Mozilla, Google and privacy
Posted Aug 13, 2009 22:57 UTC (Thu) by
Tobu (subscriber, #24111)
In reply to:
where does it says that? by dlang
Parent article:
Ubuntu removes "multisearch"
If Mozilla cared about privacy, they would implement a same-origin policy strong enough to block tracking by advertisers. Google is the biggest advertiser on the web, with 70% of the market since acquiring DoubleClick; and Mozilla gets almost all of its revenue from Google.
In particular:
- Refuse third-party cookies. Third party cookies are the most convenient way to track a user across sites (as long as the site serves ads or uses external analytics)
- Prevent history retrieval from css or the cache (demo)
- Disable the referer header, or restrict its use to embedded content
On the other hand, here is what Mozilla has done that actively helps Google harm privacy:
- Enabled keyword suggestion in the search box. This sends real-time keystrokes to Google, and paved the way for Chrome to do the same with URL keystrokes, which are a very relevant part of a user's history, and are personal information.

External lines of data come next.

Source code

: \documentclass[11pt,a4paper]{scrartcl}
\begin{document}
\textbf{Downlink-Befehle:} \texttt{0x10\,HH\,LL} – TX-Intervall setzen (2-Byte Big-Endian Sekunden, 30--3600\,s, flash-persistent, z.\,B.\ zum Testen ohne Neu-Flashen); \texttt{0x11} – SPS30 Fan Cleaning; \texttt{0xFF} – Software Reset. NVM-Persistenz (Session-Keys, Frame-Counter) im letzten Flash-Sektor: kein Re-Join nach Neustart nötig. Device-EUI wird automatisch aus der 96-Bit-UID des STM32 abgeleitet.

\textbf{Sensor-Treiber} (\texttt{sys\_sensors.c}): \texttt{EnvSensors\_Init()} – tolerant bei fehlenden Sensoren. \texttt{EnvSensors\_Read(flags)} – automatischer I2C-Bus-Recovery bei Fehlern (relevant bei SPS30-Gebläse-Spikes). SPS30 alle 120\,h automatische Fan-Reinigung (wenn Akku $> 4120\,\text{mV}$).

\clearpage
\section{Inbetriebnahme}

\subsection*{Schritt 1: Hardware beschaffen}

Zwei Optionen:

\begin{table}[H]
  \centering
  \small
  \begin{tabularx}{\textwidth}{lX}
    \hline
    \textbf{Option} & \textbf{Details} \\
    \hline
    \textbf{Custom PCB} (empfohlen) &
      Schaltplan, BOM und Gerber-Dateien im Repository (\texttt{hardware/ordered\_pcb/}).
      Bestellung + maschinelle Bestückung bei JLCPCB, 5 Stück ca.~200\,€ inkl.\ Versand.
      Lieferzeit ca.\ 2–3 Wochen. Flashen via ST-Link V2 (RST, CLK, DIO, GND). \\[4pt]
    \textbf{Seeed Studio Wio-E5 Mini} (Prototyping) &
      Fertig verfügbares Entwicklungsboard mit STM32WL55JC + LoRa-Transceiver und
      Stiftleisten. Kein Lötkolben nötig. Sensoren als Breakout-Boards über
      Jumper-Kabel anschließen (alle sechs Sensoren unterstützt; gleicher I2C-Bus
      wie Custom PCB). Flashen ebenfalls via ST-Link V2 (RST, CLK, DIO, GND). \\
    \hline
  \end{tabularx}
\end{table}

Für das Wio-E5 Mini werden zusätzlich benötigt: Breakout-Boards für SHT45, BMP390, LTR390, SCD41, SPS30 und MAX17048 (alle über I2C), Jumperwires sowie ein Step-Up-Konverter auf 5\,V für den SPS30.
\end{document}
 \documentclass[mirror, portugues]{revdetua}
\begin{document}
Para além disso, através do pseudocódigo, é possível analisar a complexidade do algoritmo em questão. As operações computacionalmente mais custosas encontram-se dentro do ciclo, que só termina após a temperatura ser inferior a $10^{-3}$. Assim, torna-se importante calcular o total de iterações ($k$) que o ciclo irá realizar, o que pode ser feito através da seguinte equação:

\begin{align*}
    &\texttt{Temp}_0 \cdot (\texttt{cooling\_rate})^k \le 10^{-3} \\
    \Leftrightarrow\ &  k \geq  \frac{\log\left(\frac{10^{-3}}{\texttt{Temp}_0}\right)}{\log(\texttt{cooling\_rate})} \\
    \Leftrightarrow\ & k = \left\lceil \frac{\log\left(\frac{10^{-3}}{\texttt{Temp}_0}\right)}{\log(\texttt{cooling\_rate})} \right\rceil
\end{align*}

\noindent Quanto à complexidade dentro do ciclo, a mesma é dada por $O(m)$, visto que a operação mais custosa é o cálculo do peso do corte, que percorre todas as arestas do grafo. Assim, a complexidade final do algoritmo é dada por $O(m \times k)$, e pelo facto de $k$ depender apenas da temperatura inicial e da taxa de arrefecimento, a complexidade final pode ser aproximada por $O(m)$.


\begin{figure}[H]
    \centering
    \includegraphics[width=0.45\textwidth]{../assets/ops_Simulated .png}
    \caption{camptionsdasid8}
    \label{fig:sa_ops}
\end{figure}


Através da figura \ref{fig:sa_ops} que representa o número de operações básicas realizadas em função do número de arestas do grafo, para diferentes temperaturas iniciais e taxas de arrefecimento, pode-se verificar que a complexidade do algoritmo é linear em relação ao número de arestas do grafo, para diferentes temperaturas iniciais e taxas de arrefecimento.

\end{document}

- Enabled an anti-phishing service (harmless apart from setting a google cookie on updates). Then enabled an opt-in enhanced version, that sends every visited URL to Google.
Also, the "do this choice very single time a cookie is supplied" option is a cop-out. This has the worst possible UI: individual pop ups that block loading, when unobtrusive notifications that can be handled in batches would be far less inconveniencing. It makes privacy into a power-user feature.